WHAT YOU ARE ASKED TO DO:
Could the entries below be transcribed word for word, with the pictures omitted?

MATERIAL SUPPLIED:

• • • • • • •

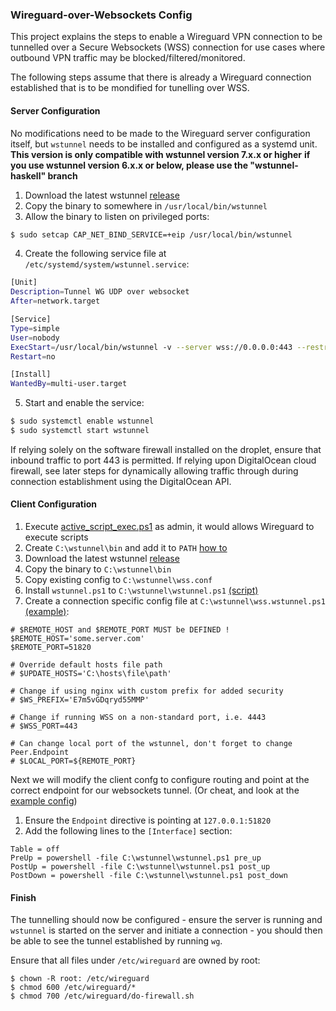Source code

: ### Wireguard-over-Websockets Config

This project explains the steps to enable a Wireguard VPN connection to be tunnelled over a Secure Websockets (WSS) connection for use cases where outbound VPN traffic may be blocked/filtered/monitored.

The following steps assume that there is already a Wireguard connection established that is to be mondified for tunelling over WSS.

#### Server Configuration

No modifications need to be made to the Wireguard server configuration itself, but `wstunnel` needs to be installed and configured as a systemd unit.
**This version is only compatible with wstunnel version 7.x.x or higher**
**if you use wstunnel version 6.x.x or below, please use the "wstunnel-haskell" branch**

1. Download the latest wstunnel [release](https://github.com/erebe/wstunnel/releases)
2. Copy the binary to somewhere in `/usr/local/bin/wstunnel`
3. Allow the binary to listen on privileged ports:

```bash
$ sudo setcap CAP_NET_BIND_SERVICE=+eip /usr/local/bin/wstunnel
```

4. Create the following service file at `/etc/systemd/system/wstunnel.service`:

```bash
[Unit]
Description=Tunnel WG UDP over websocket
After=network.target

[Service]
Type=simple
User=nobody
ExecStart=/usr/local/bin/wstunnel -v --server wss://0.0.0.0:443 --restrictTo=127.0.0.1:51820
Restart=no

[Install]
WantedBy=multi-user.target
```

5. Start and enable the service:

```bash
$ sudo systemctl enable wstunnel
$ sudo systemctl start wstunnel
```

If relying solely on the software firewall installed on the droplet, ensure that inbound traffic to port 443 is permitted. If relying upon DigitalOcean cloud firewall, see later steps for dynamically allowing traffic through during connection establishment using the DigitalOcean API.

#### Client Configuration

1. Execute [active_script_exec.ps1](./active_script_exec.ps1) as admin, it would allows Wireguard to execute scripts
2. Create `C:\wstunnel\bin` and add it to `PATH` [how to](https://www.architectryan.com/2018/03/17/add-to-the-path-on-windows-10/)
3. Download the latest wstunnel [release](https://github.com/erebe/wstunnel/releases)
4. Copy the binary to `C:\wstunnel\bin`
5. Copy existing config to `C:\wstunnel\wss.conf`
6. Install `wstunnel.ps1` to `C:\wstunnel\wstunnel.ps1` [(script)](./wstunnel.ps1)
7. Create a connection specific config file at `C:\wstunnel\wss.wstunnel.ps1` [(example)](./wss.wstunnel.ps1):

```
# $REMOTE_HOST and $REMOTE_PORT MUST be DEFINED !
$REMOTE_HOST='some.server.com'
$REMOTE_PORT=51820

# Override default hosts file path
# $UPDATE_HOSTS='C:\hosts\file\path'

# Change if using nginx with custom prefix for added security
# $WS_PREFIX='E7m5vGDqryd55MMP'

# Change if running WSS on a non-standard port, i.e. 4443
# $WSS_PORT=443

# Can change local port of the wstunnel, don't forget to change Peer.Endpoint
# $LOCAL_PORT=${REMOTE_PORT}
```

Next we will modify the client confg to configure routing and point at the correct endpoint for our websockets tunnel. (Or cheat, and look at the [example config](./wss.conf))

1. Ensure the `Endpoint` directive is pointing at `127.0.0.1:51820`
2. Add the following lines to the `[Interface]` section:

```
Table = off
PreUp = powershell -file C:\wstunnel\wstunnel.ps1 pre_up
PostUp = powershell -file C:\wstunnel\wstunnel.ps1 post_up
PostDown = powershell -file C:\wstunnel\wstunnel.ps1 post_down
```

#### Finish

The tunnelling should now be configured - ensure the server is running and `wstunnel` is started on the server and initiate a connection - you should then be able to see the tunnel established by running `wg`.

Ensure that all files under `/etc/wireguard` are owned by root:

```
$ chown -R root: /etc/wireguard
$ chmod 600 /etc/wireguard/*
$ chmod 700 /etc/wireguard/do-firewall.sh
```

• • • • • • •

OUTPUT BELOW:
Source code

: ### Wireguard-over-Websockets Config

This project explains the steps to enable a Wireguard VPN connection to be tunnelled over a Secure Websockets (WSS) connection for use cases where outbound VPN traffic may be blocked/filtered/monitored.

The following steps assume that there is already a Wireguard connection established that is to be mondified for tunelling over WSS.

#### Server Configuration

No modifications need to be made to the Wireguard server configuration itself, but `wstunnel` needs to be installed and configured as a systemd unit.
**This version is only compatible with wstunnel version 7.x.x or higher**
**if you use wstunnel version 6.x.x or below, please use the "wstunnel-haskell" branch**

1. Download the latest wstunnel [release](https://github.com/erebe/wstunnel/releases)
2. Copy the binary to somewhere in `/usr/local/bin/wstunnel`
3. Allow the binary to listen on privileged ports:

```bash
$ sudo setcap CAP_NET_BIND_SERVICE=+eip /usr/local/bin/wstunnel
```

4. Create the following service file at `/etc/systemd/system/wstunnel.service`:

```bash
[Unit]
Description=Tunnel WG UDP over websocket
After=network.target

[Service]
Type=simple
User=nobody
ExecStart=/usr/local/bin/wstunnel -v --server wss://0.0.0.0:443 --restrictTo=127.0.0.1:51820
Restart=no

[Install]
WantedBy=multi-user.target
```

5. Start and enable the service:

```bash
$ sudo systemctl enable wstunnel
$ sudo systemctl start wstunnel
```

If relying solely on the software firewall installed on the droplet, ensure that inbound traffic to port 443 is permitted. If relying upon DigitalOcean cloud firewall, see later steps for dynamically allowing traffic through during connection establishment using the DigitalOcean API.

#### Client Configuration

1. Execute [active_script_exec.ps1](./active_script_exec.ps1) as admin, it would allows Wireguard to execute scripts
2. Create `C:\wstunnel\bin` and add it to `PATH` [how to](https://www.architectryan.com/2018/03/17/add-to-the-path-on-windows-10/)
3. Download the latest wstunnel [release](https://github.com/erebe/wstunnel/releases)
4. Copy the binary to `C:\wstunnel\bin`
5. Copy existing config to `C:\wstunnel\wss.conf`
6. Install `wstunnel.ps1` to `C:\wstunnel\wstunnel.ps1` [(script)](./wstunnel.ps1)
7. Create a connection specific config file at `C:\wstunnel\wss.wstunnel.ps1` [(example)](./wss.wstunnel.ps1):

```
# $REMOTE_HOST and $REMOTE_PORT MUST be DEFINED !
$REMOTE_HOST='some.server.com'
$REMOTE_PORT=51820

# Override default hosts file path
# $UPDATE_HOSTS='C:\hosts\file\path'

# Change if using nginx with custom prefix for added security
# $WS_PREFIX='E7m5vGDqryd55MMP'

# Change if running WSS on a non-standard port, i.e. 4443
# $WSS_PORT=443

# Can change local port of the wstunnel, don't forget to change Peer.Endpoint
# $LOCAL_PORT=${REMOTE_PORT}
```

Next we will modify the client confg to configure routing and point at the correct endpoint for our websockets tunnel. (Or cheat, and look at the [example config](./wss.conf))

1. Ensure the `Endpoint` directive is pointing at `127.0.0.1:51820`
2. Add the following lines to the `[Interface]` section:

```
Table = off
PreUp = powershell -file C:\wstunnel\wstunnel.ps1 pre_up
PostUp = powershell -file C:\wstunnel\wstunnel.ps1 post_up
PostDown = powershell -file C:\wstunnel\wstunnel.ps1 post_down
```

#### Finish

The tunnelling should now be configured - ensure the server is running and `wstunnel` is started on the server and initiate a connection - you should then be able to see the tunnel established by running `wg`.

Ensure that all files under `/etc/wireguard` are owned by root:

```
$ chown -R root: /etc/wireguard
$ chmod 600 /etc/wireguard/*
$ chmod 700 /etc/wireguard/do-firewall.sh
```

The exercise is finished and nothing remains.